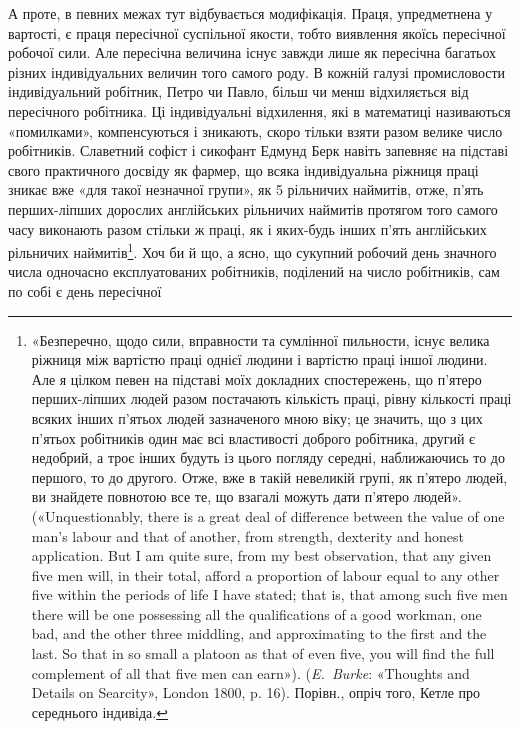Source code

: А проте, в певних межах тут відбувається модифікація. Праця,
упредметнена у вартості, є праця пересічної суспільної якости,
тобто виявлення якоїсь пересічної робочої сили. Але пересічна
величина існує завжди лише як пересічна багатьох різних індивідуальних
величин того самого роду. В кожній галузі промисловости
індивідуальний робітник, Петро чи Павло, більш чи менш
відхиляється від пересічного робітника. Ці індивідуальні відхилення,
які в математиці називаються «помилками», компенсуються
і зникають, скоро тільки взяти разом велике число робітників.
Славетний софіст і сикофант Едмунд Берк навіть запевняє
на підставі свого практичного досвіду як фармер, що всяка індивідуальна
ріжниця праці зникає вже «для такої незначної групи»,
як 5 рільничих наймитів, отже, п’ять перших-ліпших дорослих
англійських рільничих наймитів протягом того самого часу виконають
разом стільки ж праці, як і яких-будь інших п’ять англійських
рільничих наймитів\footnote{
«Безперечно, щодо сили, вправности та сумлінної пильности, існує
велика ріжниця між вартістю праці однієї людини і вартістю праці іншої
людини. Але я цілком певен на підставі моїх докладних спостережень, що
п’ятеро перших-ліпших людей разом постачають кількість праці, рівну
кількості праці всяких інших п'ятьох людей зазначеного мною віку; це
значить, що з цих п’ятьох робітників один має всі властивості доброго
робітника, другий є недобрий, а троє інших будуть із цього погляду середні,
наближаючись то до першого, то до другого. Отже, вже в такій
невеликій групі, як п’ятеро людей, ви знайдете повнотою все те, що взагалі
можуть дати п'ятеро людей». («Unquestionably, there is a great deal
of difference between the value of one man’s labour and that of another,
from strength, dexterity and honest application. But I am quite sure, from
my best observation, that any given five men will, in their total, afford a
proportion of labour equal to any other five within the periods of life I have
stated; that is, that among such five men there will be one possessing all
the qualifications of a good workman, one bad, and the other three middling,
and approximating to the first and the last. So that in so small a platoon
as that of even five, you will find the full complement of all that five men
can earn»). (\emph{E.~Burke}: «Thoughts and Details on Searcity», London
1800, p. 16). Порівн., опріч того, Кетле про середнього індивіда.
}. Хоч би й що, а ясно, що сукупний
робочий день значного числа одночасно експлуатованих робітників,
поділений на число робітників, сам по собі є день пересічної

Task to complete: Return, word for word, the lines of the data above from the line with "stated; that is, that" through the line with "ясно, що сукупний", inclusive.

Response below:
stated; that is, that among such five men there will be one possessing all
the qualifications of a good workman, one bad, and the other three middling,
and approximating to the first and the last. So that in so small a platoon
as that of even five, you will find the full complement of all that five men
can earn»). (\emph{E.~Burke}: «Thoughts and Details on Searcity», London
1800, p. 16). Порівн., опріч того, Кетле про середнього індивіда.
}. Хоч би й що, а ясно, що сукупний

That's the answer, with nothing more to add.